В конце дня немцы ушли из деревни, оставив после себя скорбный плач и лежащие на земле трупы. Пощадили только стариков, детей… И Оксанку в разорванном платье, которая сидела в пыли рядом с телом Васи и тихонько подвывала, не стесняясь наготы и чужих взглядов.
Бабушка не пустила меня в дом, оставила рядом с чумазым Петькой, соседским сыном, но я и так все понимала. Видела её взгляд, когда она вышла из дома. Видела слезы. Видела, как дрожат бабушкины руки, и как трясутся серые, морщинистые губы.
Папку похоронили на утро. Не стали ждать положенного. Похоронили сразу. Вместе с мамой. Вместе с Васькой. Вместе с Тасей, Петькиной мамой. Вместе с Гриней-дурачком, которого немцы назвали странным словом, которого я не знала. Унтерменш. Узнала потом. Когда пришло время. Не было той ночью дома в Тоболье, откуда не слышался бы плач.
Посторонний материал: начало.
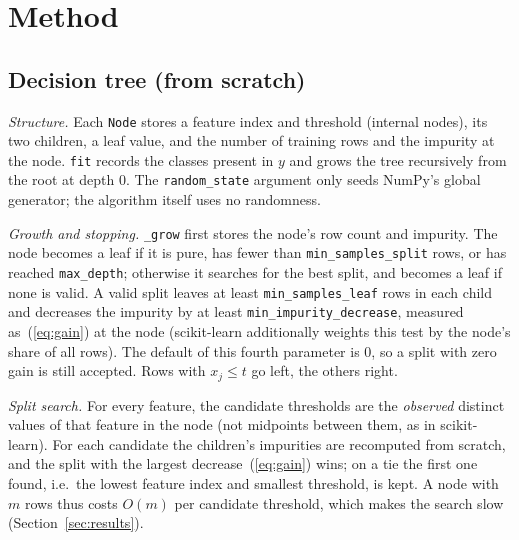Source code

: \documentclass[10pt,twocolumn,a4paper]{article}
\begin{document}
\section{Method}
\subsection{Decision tree (from scratch)}
\textit{Structure.} Each \texttt{Node} stores a feature index and
threshold (internal nodes), its two children, a leaf value, and the number
of training rows and the impurity at the node. %
\texttt{fit} records the classes present in $y$ and grows the tree
recursively from the root at depth 0. %
The \texttt{random\_state} argument only seeds NumPy's global generator;
the algorithm itself uses no randomness. %

\textit{Growth and stopping.} \texttt{\_grow} first stores the node's row
count and impurity. The node becomes a leaf if it is pure, has fewer than
\texttt{min\_samples\_split} rows, or has reached \texttt{max\_depth}; %
otherwise it searches for the best split, and becomes a leaf if none is
valid. A valid split leaves at least \texttt{min\_samples\_leaf} rows in
each child %
and decreases the impurity by at least \texttt{min\_impurity\_decrease},
measured as~(\ref{eq:gain}) at the node (scikit-learn additionally
weights this test by the node's share of all rows). %
The default of this fourth parameter is 0, so a split with zero gain is
still accepted. %
Rows with $x_j \le t$ go left, the others right.

\textit{Split search.} For every feature, the candidate thresholds are the
\emph{observed} distinct values of that feature in the node (not
midpoints between them, as in scikit-learn). For each candidate the
children's impurities are recomputed from scratch, and the split with the
largest decrease~(\ref{eq:gain}) wins; on a tie the first one found, i.e.\
the lowest feature index and smallest threshold, is kept. %
A node with $m$ rows thus costs $O(m)$ per candidate threshold, which
makes the search slow (Section~\ref{sec:results}).
\end{document}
Я долго не могла уснуть. Лежала в кровати, прижавшись к бабушкиному плечу, глотала слезы и смотрела на бурое пятно у двери. Все, что осталось от мамы. Бабушка молчала, рассеянно гладила меня по голове, но дыхание её было ровным. Лишь пальцы подрагивали, запутываясь в моих волосах. Брехали на улице оставшиеся в живых собаки и тихо, еле заметно до нас доносился плач. Не было той ночью в Тоболье дома, откуда не слышался бы плач.
*****
– Эля. Курам дала? – бабушка не кричит, как раньше. Тихо спрашивает, прислушиваясь к звукам с улицы.
– Да, баба, – ответила я. Тоже тихо.
– Воды натаскай. А я пригляжу, – кивнула она, подходя к окну и отодвигая в сторону белую занавеску.
Взяв ведерко, я вышла на улицу и пошла к колодцу. Зазвенела цепь и послышался плеск, когда ведро достигло воды. Обернувшись, я посмотрела на пустую улицу, вздохнула и взялась за ворот колодезного колеса. Холодная вода пенилась, пока я переливала её в ведро. Раньше я бы не отказала себе в том, чтобы зачерпнуть колодезной воды ладонями, умыться ей, сполоснуть шею и спину. Но сейчас все по-другому. Быстро наполни ведро, быстро занеси в дом и сиди, как мышка. Надейся, что не скрипнет калитка и не послышится резкий, чужой голос, за которым обязательно последует сухой щелчок автомата.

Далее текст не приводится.